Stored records
==*==
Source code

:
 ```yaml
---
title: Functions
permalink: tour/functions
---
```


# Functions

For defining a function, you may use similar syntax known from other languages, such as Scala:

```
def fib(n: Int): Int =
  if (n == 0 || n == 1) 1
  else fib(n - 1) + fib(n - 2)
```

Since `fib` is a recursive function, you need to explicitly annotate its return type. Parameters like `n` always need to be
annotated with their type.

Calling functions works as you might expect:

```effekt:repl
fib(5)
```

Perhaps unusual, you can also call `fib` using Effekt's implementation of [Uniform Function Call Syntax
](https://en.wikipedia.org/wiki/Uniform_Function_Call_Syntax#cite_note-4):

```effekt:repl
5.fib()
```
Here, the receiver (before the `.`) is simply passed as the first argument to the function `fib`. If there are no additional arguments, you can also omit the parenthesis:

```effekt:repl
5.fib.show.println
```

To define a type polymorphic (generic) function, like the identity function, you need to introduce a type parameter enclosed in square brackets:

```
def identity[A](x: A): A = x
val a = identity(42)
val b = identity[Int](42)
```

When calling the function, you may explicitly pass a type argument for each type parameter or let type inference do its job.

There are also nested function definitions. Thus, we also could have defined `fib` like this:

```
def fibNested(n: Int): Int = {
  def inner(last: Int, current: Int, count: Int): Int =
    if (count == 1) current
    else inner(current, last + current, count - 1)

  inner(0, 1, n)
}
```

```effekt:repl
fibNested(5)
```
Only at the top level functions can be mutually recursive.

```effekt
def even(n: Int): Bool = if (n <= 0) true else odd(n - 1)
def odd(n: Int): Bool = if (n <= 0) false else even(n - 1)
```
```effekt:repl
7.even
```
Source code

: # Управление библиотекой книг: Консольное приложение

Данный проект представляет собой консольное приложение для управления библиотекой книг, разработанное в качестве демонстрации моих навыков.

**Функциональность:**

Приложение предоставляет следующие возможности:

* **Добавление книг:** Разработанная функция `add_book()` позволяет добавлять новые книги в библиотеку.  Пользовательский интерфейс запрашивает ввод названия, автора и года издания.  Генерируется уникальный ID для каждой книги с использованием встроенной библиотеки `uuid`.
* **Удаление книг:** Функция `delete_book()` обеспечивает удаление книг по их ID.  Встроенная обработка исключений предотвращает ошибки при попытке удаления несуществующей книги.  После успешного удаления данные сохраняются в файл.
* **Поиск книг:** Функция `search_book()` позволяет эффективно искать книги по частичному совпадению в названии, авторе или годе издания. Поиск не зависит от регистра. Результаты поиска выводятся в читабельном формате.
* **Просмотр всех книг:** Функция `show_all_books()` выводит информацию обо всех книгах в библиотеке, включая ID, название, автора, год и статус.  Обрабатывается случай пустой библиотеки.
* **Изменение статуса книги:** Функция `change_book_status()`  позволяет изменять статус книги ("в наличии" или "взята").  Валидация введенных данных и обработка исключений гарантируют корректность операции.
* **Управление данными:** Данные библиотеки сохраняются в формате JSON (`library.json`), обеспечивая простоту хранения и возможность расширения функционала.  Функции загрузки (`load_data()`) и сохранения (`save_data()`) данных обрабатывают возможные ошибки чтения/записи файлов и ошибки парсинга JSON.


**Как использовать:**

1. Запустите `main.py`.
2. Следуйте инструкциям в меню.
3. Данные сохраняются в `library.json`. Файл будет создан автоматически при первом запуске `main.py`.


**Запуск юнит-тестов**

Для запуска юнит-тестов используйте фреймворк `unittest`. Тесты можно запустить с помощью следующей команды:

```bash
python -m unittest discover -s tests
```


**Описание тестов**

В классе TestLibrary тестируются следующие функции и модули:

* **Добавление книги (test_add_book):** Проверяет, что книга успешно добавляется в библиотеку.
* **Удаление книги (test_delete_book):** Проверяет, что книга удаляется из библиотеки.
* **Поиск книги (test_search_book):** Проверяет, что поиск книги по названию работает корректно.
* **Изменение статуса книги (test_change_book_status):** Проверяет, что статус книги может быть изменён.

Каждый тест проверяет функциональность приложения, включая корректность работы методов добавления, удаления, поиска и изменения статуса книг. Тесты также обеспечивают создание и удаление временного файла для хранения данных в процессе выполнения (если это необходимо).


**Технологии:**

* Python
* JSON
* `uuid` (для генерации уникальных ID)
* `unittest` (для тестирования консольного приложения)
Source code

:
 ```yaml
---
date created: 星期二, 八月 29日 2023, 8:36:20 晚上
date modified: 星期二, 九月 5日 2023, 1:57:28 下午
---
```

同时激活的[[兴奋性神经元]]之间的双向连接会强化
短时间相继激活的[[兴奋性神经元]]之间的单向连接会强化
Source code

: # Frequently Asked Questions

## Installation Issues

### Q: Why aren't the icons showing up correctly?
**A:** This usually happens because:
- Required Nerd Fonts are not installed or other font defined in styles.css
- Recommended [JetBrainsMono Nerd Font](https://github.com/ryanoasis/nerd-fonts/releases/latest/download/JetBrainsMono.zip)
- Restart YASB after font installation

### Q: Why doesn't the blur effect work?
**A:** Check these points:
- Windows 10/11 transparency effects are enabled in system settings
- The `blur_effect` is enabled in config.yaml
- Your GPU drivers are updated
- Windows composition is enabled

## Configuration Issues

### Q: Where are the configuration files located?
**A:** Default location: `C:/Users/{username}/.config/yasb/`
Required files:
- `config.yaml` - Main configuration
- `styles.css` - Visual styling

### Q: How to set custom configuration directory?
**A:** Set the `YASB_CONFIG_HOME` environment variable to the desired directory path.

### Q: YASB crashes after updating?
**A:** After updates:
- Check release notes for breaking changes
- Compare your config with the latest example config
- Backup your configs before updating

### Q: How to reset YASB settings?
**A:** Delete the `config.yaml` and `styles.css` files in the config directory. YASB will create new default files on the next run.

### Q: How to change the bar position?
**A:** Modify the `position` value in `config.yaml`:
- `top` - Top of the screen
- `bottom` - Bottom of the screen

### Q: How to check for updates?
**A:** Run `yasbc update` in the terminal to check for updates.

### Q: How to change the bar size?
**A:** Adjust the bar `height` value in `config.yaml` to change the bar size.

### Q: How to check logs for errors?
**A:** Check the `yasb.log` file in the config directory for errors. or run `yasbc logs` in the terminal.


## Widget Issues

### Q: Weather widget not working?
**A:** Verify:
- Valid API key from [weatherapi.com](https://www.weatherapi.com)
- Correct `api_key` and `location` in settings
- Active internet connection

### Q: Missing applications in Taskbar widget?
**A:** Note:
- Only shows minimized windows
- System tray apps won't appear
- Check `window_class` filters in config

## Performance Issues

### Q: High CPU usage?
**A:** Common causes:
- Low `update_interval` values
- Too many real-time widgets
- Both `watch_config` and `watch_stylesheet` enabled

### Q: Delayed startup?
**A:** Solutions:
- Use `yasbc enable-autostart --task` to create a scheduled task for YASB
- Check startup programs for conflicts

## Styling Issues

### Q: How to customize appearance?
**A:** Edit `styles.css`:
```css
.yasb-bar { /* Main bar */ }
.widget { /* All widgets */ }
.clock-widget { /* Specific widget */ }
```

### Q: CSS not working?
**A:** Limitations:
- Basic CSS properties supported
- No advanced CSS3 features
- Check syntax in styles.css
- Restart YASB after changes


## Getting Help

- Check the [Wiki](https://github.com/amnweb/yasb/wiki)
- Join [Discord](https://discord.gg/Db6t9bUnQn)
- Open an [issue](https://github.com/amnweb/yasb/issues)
==*==
EXERCISE DETAILS | Print, please, the lines above from the very first through the one that holds "annotated with their type.", both included, word for word and with nothing else.

THE ANSWER |
Source code

:
 ```yaml
---
title: Functions
permalink: tour/functions
---
```


# Functions

For defining a function, you may use similar syntax known from other languages, such as Scala:

```
def fib(n: Int): Int =
  if (n == 0 || n == 1) 1
  else fib(n - 1) + fib(n - 2)
```

Since `fib` is a recursive function, you need to explicitly annotate its return type. Parameters like `n` always need to be
annotated with their type.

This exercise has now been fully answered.